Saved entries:
□ □ □ □

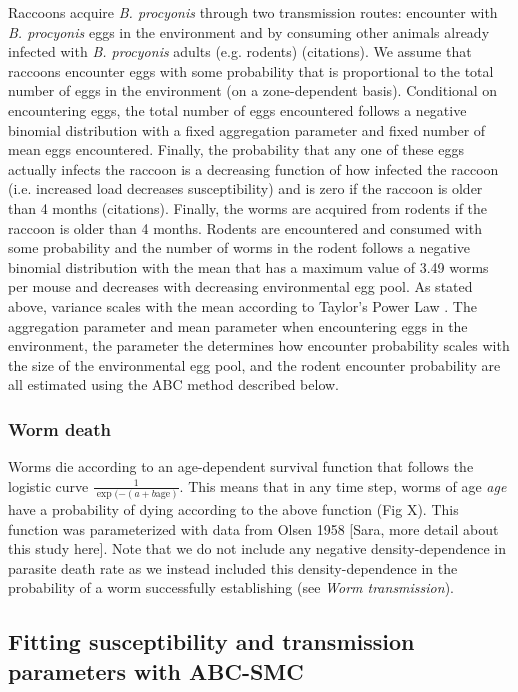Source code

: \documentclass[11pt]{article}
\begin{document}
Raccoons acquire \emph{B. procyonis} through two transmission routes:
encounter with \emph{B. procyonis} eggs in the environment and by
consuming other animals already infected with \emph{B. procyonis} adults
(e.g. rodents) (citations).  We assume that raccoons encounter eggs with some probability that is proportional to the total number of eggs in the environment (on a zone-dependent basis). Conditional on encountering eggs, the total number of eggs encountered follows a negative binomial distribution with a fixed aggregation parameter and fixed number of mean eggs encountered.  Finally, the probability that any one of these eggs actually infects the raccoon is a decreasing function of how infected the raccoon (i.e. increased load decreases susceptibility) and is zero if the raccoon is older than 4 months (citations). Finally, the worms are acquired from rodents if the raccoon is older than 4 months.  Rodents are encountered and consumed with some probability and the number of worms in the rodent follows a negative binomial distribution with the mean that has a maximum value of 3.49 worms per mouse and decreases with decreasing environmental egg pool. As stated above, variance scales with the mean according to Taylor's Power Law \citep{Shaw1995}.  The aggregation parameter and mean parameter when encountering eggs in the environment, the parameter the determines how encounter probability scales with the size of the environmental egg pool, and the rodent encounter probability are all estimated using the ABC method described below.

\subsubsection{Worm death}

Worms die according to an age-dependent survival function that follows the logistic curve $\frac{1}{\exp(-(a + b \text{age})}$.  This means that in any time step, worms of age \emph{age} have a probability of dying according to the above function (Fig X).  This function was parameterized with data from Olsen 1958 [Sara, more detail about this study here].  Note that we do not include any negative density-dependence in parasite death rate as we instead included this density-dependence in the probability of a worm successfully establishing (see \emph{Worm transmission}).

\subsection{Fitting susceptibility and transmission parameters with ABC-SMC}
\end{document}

□ □ □ □

Without the pictures, write out every entry exactly as it appears.

* SOLUTION FOR THIS TASK:
Source code

: \documentclass[11pt]{article}
\begin{document}
Raccoons acquire \emph{B. procyonis} through two transmission routes:
encounter with \emph{B. procyonis} eggs in the environment and by
consuming other animals already infected with \emph{B. procyonis} adults
(e.g. rodents) (citations).  We assume that raccoons encounter eggs with some probability that is proportional to the total number of eggs in the environment (on a zone-dependent basis). Conditional on encountering eggs, the total number of eggs encountered follows a negative binomial distribution with a fixed aggregation parameter and fixed number of mean eggs encountered.  Finally, the probability that any one of these eggs actually infects the raccoon is a decreasing function of how infected the raccoon (i.e. increased load decreases susceptibility) and is zero if the raccoon is older than 4 months (citations). Finally, the worms are acquired from rodents if the raccoon is older than 4 months.  Rodents are encountered and consumed with some probability and the number of worms in the rodent follows a negative binomial distribution with the mean that has a maximum value of 3.49 worms per mouse and decreases with decreasing environmental egg pool. As stated above, variance scales with the mean according to Taylor's Power Law \citep{Shaw1995}.  The aggregation parameter and mean parameter when encountering eggs in the environment, the parameter the determines how encounter probability scales with the size of the environmental egg pool, and the rodent encounter probability are all estimated using the ABC method described below.

\subsubsection{Worm death}

Worms die according to an age-dependent survival function that follows the logistic curve $\frac{1}{\exp(-(a + b \text{age})}$.  This means that in any time step, worms of age \emph{age} have a probability of dying according to the above function (Fig X).  This function was parameterized with data from Olsen 1958 [Sara, more detail about this study here].  Note that we do not include any negative density-dependence in parasite death rate as we instead included this density-dependence in the probability of a worm successfully establishing (see \emph{Worm transmission}).

\subsection{Fitting susceptibility and transmission parameters with ABC-SMC}
\end{document}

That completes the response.